Not long after 9/11, U.S. Marshals put canvas bags on all the parking meters outside the courthouse on Federal Street in Portland.
It was for security. If a terrorist wanted to attack the building with a truck bomb, he would have to park on the other side of Pearl Street.
I asked one of the marshals back then when the parking spaces would be back in commission. He shrugged and said, “When the war’s over.”
That was nearly 20 years ago and you won’t see parking meters with bags on them these days because the meters themselves have been permanently removed. The “war” isn’t over. The “war” will never be over.
We got off easy. The loss of a few downtown parking spaces is just one of the many ways that the policies designed to fight international terrorism affect our daily lives. If you are looking for a scarier example, go 3,000 miles west to the other Portland, where federal agents in camouflage gear are beating down protesters, stuffing some into unmarked vans, taking them into custody without probable cause.
They don’t identify themselves, but we have learned that they are members of Customs and Border Patrol and other agencies in the Department of Homeland Security. Created after 9/11, the department is now the largest law enforcement organization in the country, with 60,000 officers.
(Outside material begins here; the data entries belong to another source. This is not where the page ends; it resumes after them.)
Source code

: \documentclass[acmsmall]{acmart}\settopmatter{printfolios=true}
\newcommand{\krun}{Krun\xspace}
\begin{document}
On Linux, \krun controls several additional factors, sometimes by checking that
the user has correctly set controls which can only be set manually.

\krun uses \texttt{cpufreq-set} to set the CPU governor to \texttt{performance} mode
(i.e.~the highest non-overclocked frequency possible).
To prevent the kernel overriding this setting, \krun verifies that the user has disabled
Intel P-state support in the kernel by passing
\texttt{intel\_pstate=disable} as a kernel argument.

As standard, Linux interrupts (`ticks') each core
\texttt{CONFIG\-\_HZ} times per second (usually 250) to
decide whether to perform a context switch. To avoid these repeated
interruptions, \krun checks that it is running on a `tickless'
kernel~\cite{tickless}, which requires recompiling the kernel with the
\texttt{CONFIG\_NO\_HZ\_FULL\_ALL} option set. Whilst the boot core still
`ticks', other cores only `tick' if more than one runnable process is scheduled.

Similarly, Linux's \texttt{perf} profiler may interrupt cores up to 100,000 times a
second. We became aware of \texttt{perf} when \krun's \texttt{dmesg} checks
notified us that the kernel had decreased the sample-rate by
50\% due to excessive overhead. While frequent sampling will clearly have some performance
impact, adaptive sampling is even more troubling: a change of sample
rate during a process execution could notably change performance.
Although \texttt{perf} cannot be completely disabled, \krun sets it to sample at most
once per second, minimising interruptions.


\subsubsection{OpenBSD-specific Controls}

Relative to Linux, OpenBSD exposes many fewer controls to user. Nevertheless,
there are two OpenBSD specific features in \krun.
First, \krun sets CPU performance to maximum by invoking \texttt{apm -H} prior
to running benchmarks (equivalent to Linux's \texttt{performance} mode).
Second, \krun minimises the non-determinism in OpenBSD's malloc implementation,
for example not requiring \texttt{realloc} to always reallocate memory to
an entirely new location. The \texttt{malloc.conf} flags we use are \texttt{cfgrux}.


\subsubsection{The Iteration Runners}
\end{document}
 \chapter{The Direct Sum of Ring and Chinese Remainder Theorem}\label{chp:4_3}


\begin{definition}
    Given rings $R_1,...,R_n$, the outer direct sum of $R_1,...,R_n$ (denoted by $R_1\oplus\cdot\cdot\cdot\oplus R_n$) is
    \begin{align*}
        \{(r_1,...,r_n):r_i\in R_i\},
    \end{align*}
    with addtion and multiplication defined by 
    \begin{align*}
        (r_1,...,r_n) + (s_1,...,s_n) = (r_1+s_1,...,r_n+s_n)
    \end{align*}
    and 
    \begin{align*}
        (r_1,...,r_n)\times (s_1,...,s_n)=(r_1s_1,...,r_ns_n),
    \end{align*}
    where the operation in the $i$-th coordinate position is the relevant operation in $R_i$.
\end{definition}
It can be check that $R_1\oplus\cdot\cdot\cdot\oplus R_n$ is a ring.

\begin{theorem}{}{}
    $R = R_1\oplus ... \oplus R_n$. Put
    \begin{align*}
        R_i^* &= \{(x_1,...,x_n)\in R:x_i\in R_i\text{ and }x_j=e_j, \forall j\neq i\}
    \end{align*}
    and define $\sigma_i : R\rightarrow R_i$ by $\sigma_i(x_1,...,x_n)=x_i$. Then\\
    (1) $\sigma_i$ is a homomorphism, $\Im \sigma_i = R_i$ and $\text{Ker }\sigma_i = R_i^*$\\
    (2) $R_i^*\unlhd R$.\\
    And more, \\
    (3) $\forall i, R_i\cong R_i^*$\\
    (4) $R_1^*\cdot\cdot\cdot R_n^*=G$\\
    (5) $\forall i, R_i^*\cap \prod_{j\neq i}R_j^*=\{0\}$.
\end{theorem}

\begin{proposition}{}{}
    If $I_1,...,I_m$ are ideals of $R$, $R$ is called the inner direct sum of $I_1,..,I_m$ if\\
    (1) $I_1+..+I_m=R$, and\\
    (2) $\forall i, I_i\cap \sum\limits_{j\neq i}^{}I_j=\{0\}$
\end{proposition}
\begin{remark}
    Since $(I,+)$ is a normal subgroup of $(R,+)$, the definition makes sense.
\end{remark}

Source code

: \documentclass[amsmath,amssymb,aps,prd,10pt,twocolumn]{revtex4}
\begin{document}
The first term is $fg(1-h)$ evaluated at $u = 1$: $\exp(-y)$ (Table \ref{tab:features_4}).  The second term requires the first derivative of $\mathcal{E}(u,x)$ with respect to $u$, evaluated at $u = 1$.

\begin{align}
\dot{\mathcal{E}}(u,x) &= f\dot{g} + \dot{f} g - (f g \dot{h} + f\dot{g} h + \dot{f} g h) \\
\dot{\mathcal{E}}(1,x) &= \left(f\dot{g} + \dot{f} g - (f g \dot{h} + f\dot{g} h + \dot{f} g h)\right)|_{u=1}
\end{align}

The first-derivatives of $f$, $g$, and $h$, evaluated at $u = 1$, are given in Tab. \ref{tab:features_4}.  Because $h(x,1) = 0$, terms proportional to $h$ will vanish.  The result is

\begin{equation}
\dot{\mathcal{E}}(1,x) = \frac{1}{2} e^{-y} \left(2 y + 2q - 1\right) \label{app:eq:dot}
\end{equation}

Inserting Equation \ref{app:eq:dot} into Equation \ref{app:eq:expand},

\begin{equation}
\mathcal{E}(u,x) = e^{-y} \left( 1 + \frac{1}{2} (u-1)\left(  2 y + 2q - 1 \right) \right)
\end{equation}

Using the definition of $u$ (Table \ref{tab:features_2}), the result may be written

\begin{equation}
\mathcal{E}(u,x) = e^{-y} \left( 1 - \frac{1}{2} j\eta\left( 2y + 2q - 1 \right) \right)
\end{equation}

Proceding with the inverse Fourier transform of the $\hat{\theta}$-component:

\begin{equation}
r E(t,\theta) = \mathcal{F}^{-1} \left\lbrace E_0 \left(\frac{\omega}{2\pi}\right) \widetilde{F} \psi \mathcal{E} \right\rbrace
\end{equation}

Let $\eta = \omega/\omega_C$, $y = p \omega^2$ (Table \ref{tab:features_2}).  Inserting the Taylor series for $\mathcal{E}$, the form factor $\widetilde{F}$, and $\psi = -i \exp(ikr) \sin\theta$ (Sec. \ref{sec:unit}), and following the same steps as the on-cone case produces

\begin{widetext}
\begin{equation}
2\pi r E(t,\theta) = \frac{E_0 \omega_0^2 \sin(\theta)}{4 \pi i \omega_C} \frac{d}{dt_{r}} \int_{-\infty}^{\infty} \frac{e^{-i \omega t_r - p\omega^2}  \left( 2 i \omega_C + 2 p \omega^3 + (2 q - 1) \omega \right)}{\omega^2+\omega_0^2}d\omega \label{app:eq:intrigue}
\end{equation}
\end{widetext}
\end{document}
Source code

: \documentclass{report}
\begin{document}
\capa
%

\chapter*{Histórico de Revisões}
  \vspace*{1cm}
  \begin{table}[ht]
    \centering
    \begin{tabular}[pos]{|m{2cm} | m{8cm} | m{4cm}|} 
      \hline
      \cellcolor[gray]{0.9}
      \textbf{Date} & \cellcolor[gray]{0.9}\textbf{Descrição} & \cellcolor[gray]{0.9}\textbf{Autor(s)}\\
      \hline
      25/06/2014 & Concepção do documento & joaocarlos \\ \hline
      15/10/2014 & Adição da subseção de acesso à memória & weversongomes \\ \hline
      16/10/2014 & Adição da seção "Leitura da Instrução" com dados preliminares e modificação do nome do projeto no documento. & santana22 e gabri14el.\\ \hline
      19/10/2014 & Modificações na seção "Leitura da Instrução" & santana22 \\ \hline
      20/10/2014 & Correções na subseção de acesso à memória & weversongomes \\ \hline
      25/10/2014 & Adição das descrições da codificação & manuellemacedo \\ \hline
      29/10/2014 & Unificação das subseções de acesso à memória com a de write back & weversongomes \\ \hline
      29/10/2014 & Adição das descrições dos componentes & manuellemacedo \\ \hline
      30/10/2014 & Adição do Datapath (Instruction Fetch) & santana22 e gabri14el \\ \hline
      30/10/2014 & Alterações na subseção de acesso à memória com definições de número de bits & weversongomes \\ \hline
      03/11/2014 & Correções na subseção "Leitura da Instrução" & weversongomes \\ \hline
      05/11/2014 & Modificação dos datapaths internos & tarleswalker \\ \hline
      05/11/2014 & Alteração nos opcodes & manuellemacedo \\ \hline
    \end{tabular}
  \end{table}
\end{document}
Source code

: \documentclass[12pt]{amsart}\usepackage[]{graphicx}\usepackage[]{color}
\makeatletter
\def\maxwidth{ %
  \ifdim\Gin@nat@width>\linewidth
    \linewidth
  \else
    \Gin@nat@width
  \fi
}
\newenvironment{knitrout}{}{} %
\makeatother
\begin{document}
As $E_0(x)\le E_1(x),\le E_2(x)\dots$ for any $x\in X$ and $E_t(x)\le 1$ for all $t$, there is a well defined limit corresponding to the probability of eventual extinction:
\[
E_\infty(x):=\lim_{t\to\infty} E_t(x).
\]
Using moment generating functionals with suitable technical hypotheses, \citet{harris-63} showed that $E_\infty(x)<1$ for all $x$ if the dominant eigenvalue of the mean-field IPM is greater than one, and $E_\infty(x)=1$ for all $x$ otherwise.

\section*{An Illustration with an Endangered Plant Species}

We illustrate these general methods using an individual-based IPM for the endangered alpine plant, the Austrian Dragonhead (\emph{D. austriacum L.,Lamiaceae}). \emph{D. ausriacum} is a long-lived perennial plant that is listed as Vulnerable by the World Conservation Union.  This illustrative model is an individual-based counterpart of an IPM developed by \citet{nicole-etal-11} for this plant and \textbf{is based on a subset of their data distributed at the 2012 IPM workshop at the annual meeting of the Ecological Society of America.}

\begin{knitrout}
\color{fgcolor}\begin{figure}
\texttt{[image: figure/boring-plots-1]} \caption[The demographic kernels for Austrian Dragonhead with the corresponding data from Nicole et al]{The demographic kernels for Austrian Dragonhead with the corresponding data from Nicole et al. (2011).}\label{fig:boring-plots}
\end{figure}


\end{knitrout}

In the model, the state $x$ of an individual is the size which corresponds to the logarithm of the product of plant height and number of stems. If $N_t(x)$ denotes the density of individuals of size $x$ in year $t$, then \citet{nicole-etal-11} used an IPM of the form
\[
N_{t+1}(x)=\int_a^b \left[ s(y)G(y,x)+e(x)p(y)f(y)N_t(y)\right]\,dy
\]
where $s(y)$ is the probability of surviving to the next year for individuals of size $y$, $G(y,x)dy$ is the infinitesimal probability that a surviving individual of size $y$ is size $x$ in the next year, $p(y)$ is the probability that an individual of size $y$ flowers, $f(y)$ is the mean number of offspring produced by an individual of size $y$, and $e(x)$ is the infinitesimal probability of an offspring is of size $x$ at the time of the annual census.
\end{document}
That means it’s no longer the Attorney General of the United States who’s the nation’s top cop – it’s some guy named Chad.
Chad Wolf is a former lobbyist whose contribution to American governance so far has been designing the family separation program that put immigrant children in cages. He is the acting director of the agency, which means he was not confirmed by the Senate and is accountable only to his boss, President Trump.
Wolf says that the authority the agents have to come to Portland and crack heads comes from an executive order issued by Trump that protects “monuments, memorials and statues” from being desecrated. But the roots of this go back to the formation of the department after 9/11.
Back then, experts identified a lack of coordination within law enforcement as a key vulnerability, so several of these agencies were concentrated in one department with Cabinet-level leadership. The mission was to prevent terrorism in the homeland – catching terrorists before they did anything. That violates about half the amendments in the Bill of Rights, but given the circumstances, most Americans seemed to be OK with that.
But now, we see that doctrine applied on the streets of Portland, Oregon – not to prevent terrorism but to prevent graffiti. Are we still OK with that?
Let’s come back to Maine. Another creature of the post-9/11 restructuring were “fusion centers,” where federal, state and local law enforcement agencies share information. Originally, this too was a tool to fight international terrorism, but we don’t get much of that around here. It didn’t take long for law enforcement in Maine to find other uses for all that fancy cop equipment.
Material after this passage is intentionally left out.